I have confession to make. In 2017 I did not publish a single paper. In fact in 2018 so far I’ve only had one paper accepted. That’s worrying for someone whose job is ‘researcher’. Someone whose worth is often judged by the length of the publication section of their CV.

It’s fair to say I’m quietly shitting myself about this and it’s been the source of great existential angst.

First of all – there are lots of ways to explain and justify why my publications section is light at the moment, but I should not. I am trying, very hard, to internalise the message that I am more than my publication count, and I don’t want to spend time justifying why I haven’t met an arbitrary target. Suffice to say there’s little I would have done differently.

Instead I want to talk about some of the steps I’ve taken to change this.

Over the last six weeks I’ve adopted a practice I’ve called ‘Writing Fridays’. This is where I’ve blocked off the whole of a Friday simply to write. In this period, I wrote and submitted a short paper, did major revisions on another paper, and published my first preprint.

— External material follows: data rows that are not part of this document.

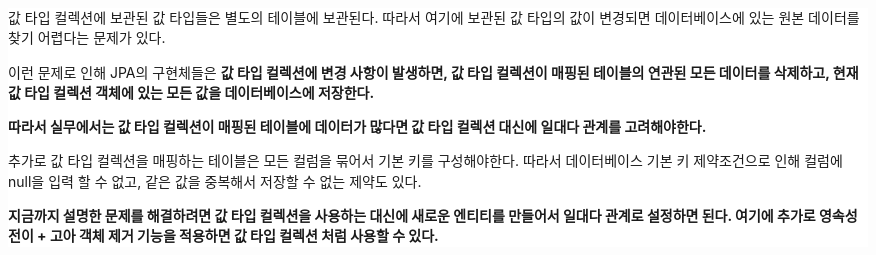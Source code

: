 값 타입 컬렉션에 보관된 값 타입들은 별도의 테이블에 보관된다. 따라서 여기에 보관된 값 타입의 값이 변경되면 데이터베이스에 있는 원본 데이터를 찾기 어렵다는 문제가 있다.

이런 문제로 인해 JPA의 구현체들은 **값 타입 컬렉션에 변경 사항이 발생하면, 값 타입 컬렉션이 매핑된 테이블의 연관된 모든 데이터를 삭제하고, 현재 값 타입 컬렉션 객체에 있는 모든 값을 데이터베이스에 저장한다.**

**따라서 실무에서는 값 타입 컬렉션이 매핑된 테이블에 데이터가 많다면 값 타입 컬렉션 대신에 일대다 관계를 고려해야한다.**

추가로 값 타입 컬렉션을 매핑하는 테이블은 모든 컬럼을 묶어서 기본 키를 구성해야한다. 따라서 데이터베이스 기본 키 제약조건으로 인해 컬럼에 null을 입력 할 수 없고, 같은 값을 중복해서 저장할 수 없는 제약도 있다.

**지금까지 설명한 문제를 해결하려면 값 타입 컬렉션을 사용하는 대신에 새로운 엔티티를 만들어서 일대다 관계로 설정하면 된다. 여기에 추가로 영속성 전이 + 고아 객체 제거 기능을 적용하면 값 타입 컬렉션 처럼 사용할 수 있다.**
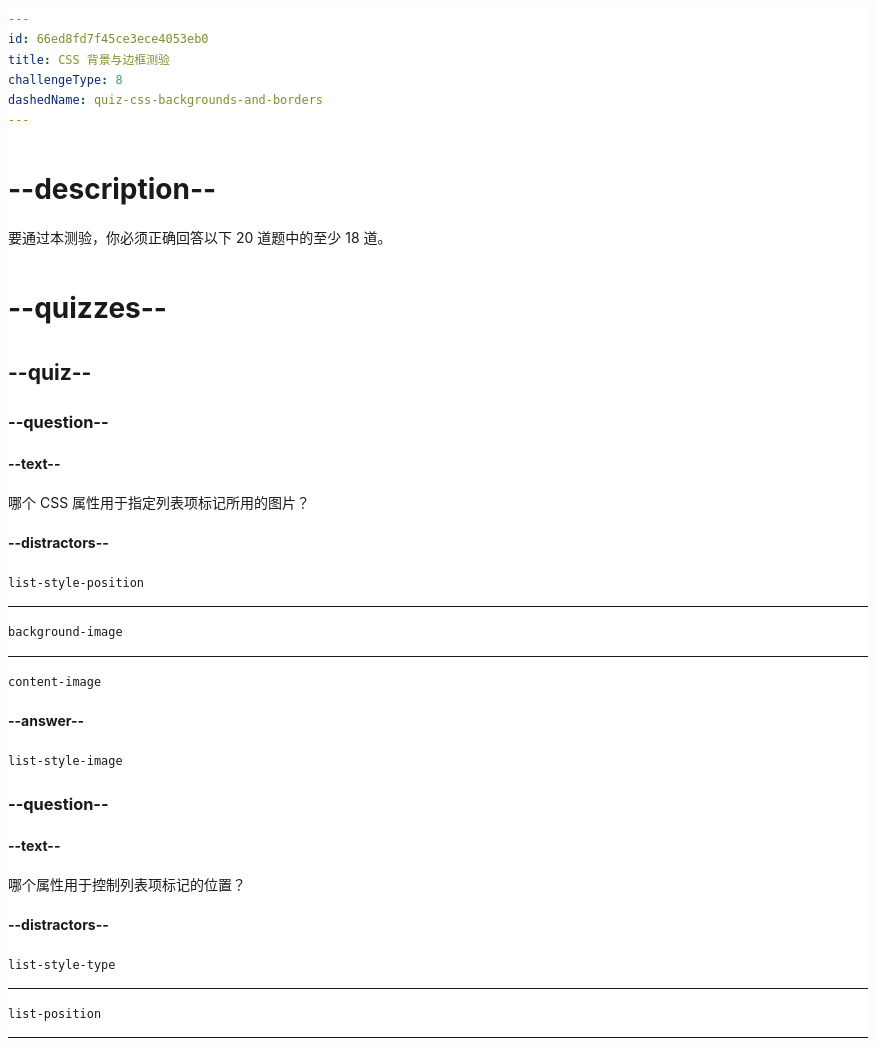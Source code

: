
 ```yaml
---
id: 66ed8fd7f45ce3ece4053eb0
title: CSS 背景与边框测验
challengeType: 8
dashedName: quiz-css-backgrounds-and-borders
---
```


# --description--

要通过本测验，你必须正确回答以下 20 道题中的至少 18 道。

# --quizzes--

## --quiz--

### --question--

#### --text--

哪个 CSS 属性用于指定列表项标记所用的图片？

#### --distractors--

`list-style-position`

---

`background-image`

---

`content-image`

#### --answer--

`list-style-image`

### --question--

#### --text--

哪个属性用于控制列表项标记的位置？

#### --distractors--

`list-style-type`

---

`list-position`

---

Writing Fridays has been successful enough for me to decide to maintain the practice.

I remember once taking a workplace personality test, most likely an MBTI rip off (see the book for my feelings on this), and whatever my type was called (Eldritch Abomination?), the test made this prediction. “Whenever someone knocks on your door for help you’ll drop everything to do it, even if there’s somebody already talking to you mid-crisis. You just want to be needed.” It’s one of the few times personality tests have really ‘got’ me. I am very guilty of this behaviour.

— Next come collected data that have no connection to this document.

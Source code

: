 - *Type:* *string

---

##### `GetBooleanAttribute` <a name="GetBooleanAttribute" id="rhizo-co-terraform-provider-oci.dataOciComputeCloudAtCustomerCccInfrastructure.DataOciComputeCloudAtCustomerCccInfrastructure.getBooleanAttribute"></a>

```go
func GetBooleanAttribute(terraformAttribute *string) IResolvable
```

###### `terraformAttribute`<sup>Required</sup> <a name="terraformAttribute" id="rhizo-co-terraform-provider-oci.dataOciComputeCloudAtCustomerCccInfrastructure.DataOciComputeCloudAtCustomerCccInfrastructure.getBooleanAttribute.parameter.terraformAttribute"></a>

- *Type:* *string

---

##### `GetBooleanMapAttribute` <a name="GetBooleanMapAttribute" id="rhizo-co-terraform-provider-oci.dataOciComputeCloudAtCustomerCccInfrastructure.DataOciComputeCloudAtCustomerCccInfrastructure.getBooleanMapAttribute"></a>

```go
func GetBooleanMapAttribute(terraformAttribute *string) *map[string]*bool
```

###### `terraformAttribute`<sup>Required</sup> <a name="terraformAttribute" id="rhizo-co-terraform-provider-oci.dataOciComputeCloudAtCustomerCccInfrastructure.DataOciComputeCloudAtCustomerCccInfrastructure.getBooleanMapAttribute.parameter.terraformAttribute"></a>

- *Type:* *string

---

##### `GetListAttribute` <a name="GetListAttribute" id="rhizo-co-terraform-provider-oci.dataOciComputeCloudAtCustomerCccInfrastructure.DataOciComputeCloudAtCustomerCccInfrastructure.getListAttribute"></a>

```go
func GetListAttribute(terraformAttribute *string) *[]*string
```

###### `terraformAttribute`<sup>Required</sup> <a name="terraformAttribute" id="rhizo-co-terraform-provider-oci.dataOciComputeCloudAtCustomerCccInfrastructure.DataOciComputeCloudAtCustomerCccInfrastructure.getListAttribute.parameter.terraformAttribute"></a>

For me, writing is not about finding ‘time’ but about finding and protecting the mental space to write. I need a whole day set aside, with no meetings, with no expectation that I’ll also be supporting students and colleagues. That support is a hugely valuable part of my role, and I love doing it, but for me writing papers is an expensive mental activity. By blocking off one day in the week I’ve been much more productive at what is actually a core part of my role. I think when I return to work next term, I will be very explicit about my office hours being Monday-Thursday.

The next step has been about more positive about feedback. I’ve spoken about feedback a lot on this blog, and my challenges with it. So part of that, and part of making my work more accessible, has been publishing my first pre-print.

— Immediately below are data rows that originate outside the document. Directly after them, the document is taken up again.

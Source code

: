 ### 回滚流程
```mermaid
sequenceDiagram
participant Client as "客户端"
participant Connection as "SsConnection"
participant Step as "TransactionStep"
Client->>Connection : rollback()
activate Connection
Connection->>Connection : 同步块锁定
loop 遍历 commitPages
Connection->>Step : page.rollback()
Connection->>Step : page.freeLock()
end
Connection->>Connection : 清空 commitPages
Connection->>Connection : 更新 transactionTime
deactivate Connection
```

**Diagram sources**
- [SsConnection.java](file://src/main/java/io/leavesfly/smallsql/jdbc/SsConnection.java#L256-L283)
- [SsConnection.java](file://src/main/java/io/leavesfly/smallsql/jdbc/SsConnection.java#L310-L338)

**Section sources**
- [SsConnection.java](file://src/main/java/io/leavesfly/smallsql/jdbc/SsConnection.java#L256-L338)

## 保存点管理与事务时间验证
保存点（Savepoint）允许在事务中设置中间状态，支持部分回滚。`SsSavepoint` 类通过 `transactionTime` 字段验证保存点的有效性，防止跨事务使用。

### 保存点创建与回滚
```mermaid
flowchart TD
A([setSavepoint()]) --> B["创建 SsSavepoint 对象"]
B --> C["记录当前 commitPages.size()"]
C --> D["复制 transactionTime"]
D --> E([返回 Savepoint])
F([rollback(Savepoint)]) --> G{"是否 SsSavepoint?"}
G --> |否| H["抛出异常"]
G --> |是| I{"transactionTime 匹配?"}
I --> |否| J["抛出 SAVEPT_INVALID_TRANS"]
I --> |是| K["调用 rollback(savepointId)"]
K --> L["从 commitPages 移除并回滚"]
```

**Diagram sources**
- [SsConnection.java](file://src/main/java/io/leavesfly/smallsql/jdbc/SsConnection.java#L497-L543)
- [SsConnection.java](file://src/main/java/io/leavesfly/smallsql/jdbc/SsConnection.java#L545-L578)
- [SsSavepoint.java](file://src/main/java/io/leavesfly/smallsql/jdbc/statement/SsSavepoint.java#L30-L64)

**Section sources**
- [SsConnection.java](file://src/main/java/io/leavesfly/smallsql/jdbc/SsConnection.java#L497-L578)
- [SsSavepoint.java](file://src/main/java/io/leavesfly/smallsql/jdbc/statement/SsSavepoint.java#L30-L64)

Pre-prints are inarguably a good thing, but somehow in my head only hard science is ‘deserving’ of pre-prints. The kind of fluffy science I do is somehow trying to hide behind pre-printing. This is yet another example of my own internalised prejudices about the kind of work I do. For example, I am more than happy to share a git repository for example about the NSS analysis even though it’s an unfinished flow of consciousness, but my carefully collected thoughts about Discipline Based Educational Research in two fields I know well feels . . . it feels presumptuous.

I hope the pre-print gets feedback, and I hope I listen to it.

And finally, I have been keen to keep a record of my other activities. All academics should be recording their publications and activities for ref. At Edinburgh we use a tool called Pure for this (pure dead brilliant so it is). In pure there’s a category for publications > other> multi media forms. This blog lives there, so do other types of entry.

Let’s be clear. This blog doesn’t, and probably shouldn’t count towards my ref eligible publications. But the other types of publication do matter, and we have the facility to record it. We should be tracking all of our activity, especially as publications become more contentious.

But for now it’s time for me to take some annual leave. I’ve uninstalled outlook from my phone, I’m going to work very hard at forgetting about work, and I’m going to come back to it more productive.